Section: New Results
Risk management in finance and insurance
Control of systemic risk in a dynamic framework
Interconnected systems are subject to contagion in time of distress. Recent effort has been dedicated to understanding the relation between network topology and the scope of distress propagation. It is critical to recognize that connectivity is a result of an optimization problem of agents, who derive benefits from connections and view the associated contagion risk as a cost. In our previous works on the control of contagion in financial systems (see e.g. [80], [41], [5]), a central party, for example a regulator or government, seeks to minimize contagion. In [54], in contrast, the financial institutions themselves are the decision makers, and their decision is made before the shock, with a rational expectation on the way the cascade will evolve following the shock. We are extending these studies in a dynamic framework by allowing a recovery feature in the financial system during the cascade process, captured by introducing certain extent of growth of the banks' assets between each round of contagion.
Option pricing in financial markets with imperfections and default
A. Sulem, M.C. Quenez and R. Dumitrescu have studied robust pricing in an imperfect financial market with default. In this setting, the pricing system is expressed as a nonlinear g-expectation induced by a nonlinear BSDE with nonlinear driver and default jump (see [24]). The case of American options in this market model is treated in [19]. The incomplete market case is under study.
American options
With Giulia Terenzi, D. Lamberton has been been working on American options in Heston's model. They have some results about existence and uniqueness for the associated variational inequality, in suitable weighted Sobolev spaces (see Feehan and co-authors for recent results on elliptic problems). Their paper "Variational formulation of American option prices in the Heston model" [32] is now in minor revision for SIAM Journal on Financial Mathematics.

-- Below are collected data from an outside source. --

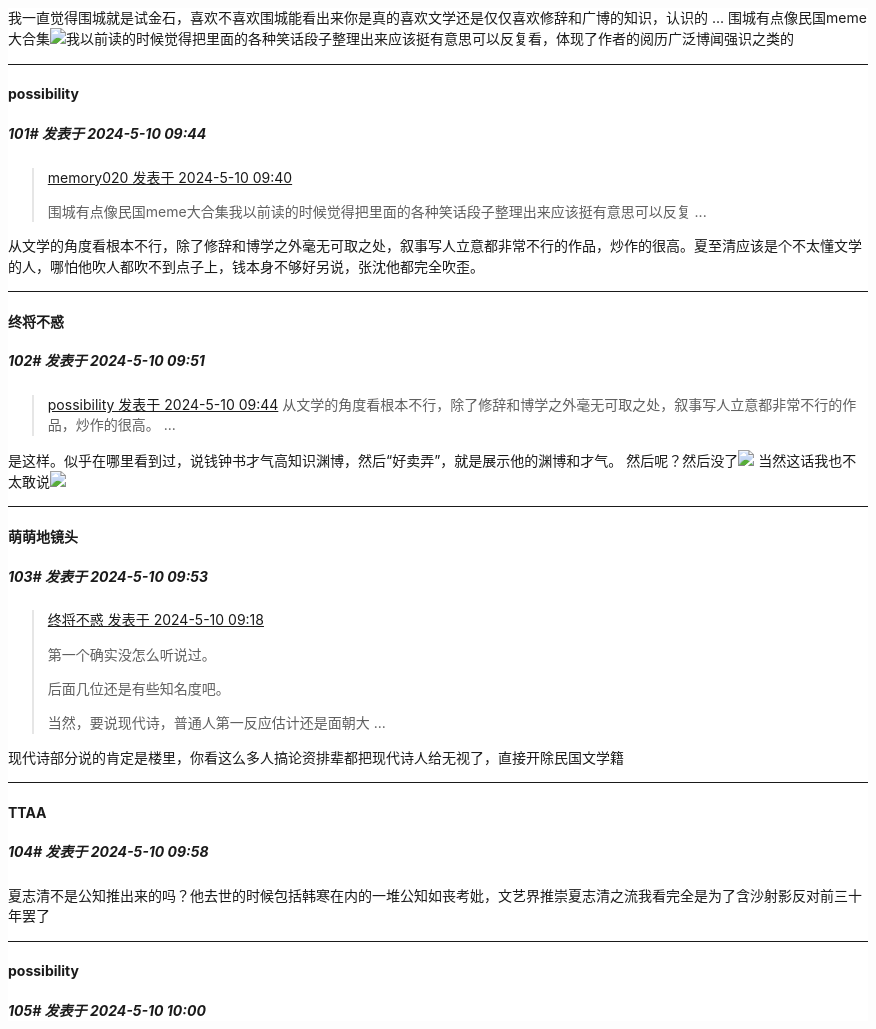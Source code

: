 我一直觉得围城就是试金石，喜欢不喜欢围城能看出来你是真的喜欢文学还是仅仅喜欢修辞和广博的知识，认识的 ...</blockquote>
围城有点像民国meme大合集<img src="https://static.saraba1st.com/image/smiley/face2017/067.png" referrerpolicy="no-referrer">我以前读的时候觉得把里面的各种笑话段子整理出来应该挺有意思可以反复看，体现了作者的阅历广泛博闻强识之类的

*****

####  possibility  
##### 101#       发表于 2024-5-10 09:44

<blockquote><a href="httphttps://bbs.saraba1st.com/2b/forum.php?mod=redirect&amp;goto=findpost&amp;pid=64869756&amp;ptid=2183096" target="_blank">memory020 发表于 2024-5-10 09:40</a>

围城有点像民国meme大合集我以前读的时候觉得把里面的各种笑话段子整理出来应该挺有意思可以反复 ...</blockquote>
从文学的角度看根本不行，除了修辞和博学之外毫无可取之处，叙事写人立意都非常不行的作品，炒作的很高。夏至清应该是个不太懂文学的人，哪怕他吹人都吹不到点子上，钱本身不够好另说，张沈他都完全吹歪。


*****

####  终将不惑  
##### 102#       发表于 2024-5-10 09:51

<blockquote><a href="httphttps://bbs.saraba1st.com/2b/forum.php?mod=redirect&amp;goto=findpost&amp;pid=64869798&amp;ptid=2183096" target="_blank">possibility 发表于 2024-5-10 09:44</a>
从文学的角度看根本不行，除了修辞和博学之外毫无可取之处，叙事写人立意都非常不行的作品，炒作的很高。 ...</blockquote>
是这样。似乎在哪里看到过，说钱钟书才气高知识渊博，然后“好卖弄”，就是展示他的渊博和才气。
然后呢？然后没了<img src="https://static.saraba1st.com/image/smiley/face2017/065.png" referrerpolicy="no-referrer">
当然这话我也不太敢说<img src="https://static.saraba1st.com/image/smiley/face2017/009.gif" referrerpolicy="no-referrer">

*****

####  萌萌地镜头  
##### 103#       发表于 2024-5-10 09:53

<blockquote><a href="httphttps://bbs.saraba1st.com/2b/forum.php?mod=redirect&amp;goto=findpost&amp;pid=64869522&amp;ptid=2183096" target="_blank">终将不惑 发表于 2024-5-10 09:18</a>

第一个确实没怎么听说过。

后面几位还是有些知名度吧。

当然，要说现代诗，普通人第一反应估计还是面朝大 ...</blockquote>
现代诗部分说的肯定是楼里，你看这么多人搞论资排辈都把现代诗人给无视了，直接开除民国文学籍


*****

####  TTAA  
##### 104#       发表于 2024-5-10 09:58

夏志清不是公知推出来的吗？他去世的时候包括韩寒在内的一堆公知如丧考妣，文艺界推崇夏志清之流我看完全是为了含沙射影反对前三十年罢了

*****

####  possibility  
##### 105#       发表于 2024-5-10 10:00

They also have some results on monotonicity and regularity properties of the price function.
D. Lamberton has also a paper on the binomial approximation of the American put, in which a new bound for the rate of convergence of the binomial approximation of the Black-Scholes American put price is derived [32].
Optimal stopping problems involving the maximum of a diffusion is currently under investigation. Partial results obtained by D. Lamberton and M. Zervos) enable them to treat reward functions with little regularity.
Monte-Carlo methods for the computation of the Solvency Capital Requirement (SCR) in Insurance
A. Alfonsi has obtained a grant from AXA Foundation on a Joint Research Initiative with a team of AXA France working on the strategic asset allocation. This team has to make recommendations on the investment over some assets classes as, for example, equity, real estate or bonds. In order to do that, each side of the balance sheet (assets and liabilities) is modeled in order to take into account their own dynamics but also their interactions. Given that the insurance products are long time contracts, the projections of the company's margins have to be done considering long maturities. When doing simulations to assess investment policies, it is necessary to take into account the SCR which is the amount of cash that has to be settled to manage the portfolio. Typically, the computation of the future values of the SCR involve expectations under conditional laws, which is greedy in computation time. The goal of this project is to develop efficient Monte-Carlo methods to compute the SCR for long investment strategies. A. Cherchali has started his PhD thesis in September 2017 on this topic.
A. Alfonsi and A. Cherchali are developing a model of the ALM management of insurance companies that takes into account the regulatory constraints on life-insurance. We are testing this model. The purpose is then to use this model to develop Monte-Carlo methods to approximate the SCR (Solvency Capital Requirement).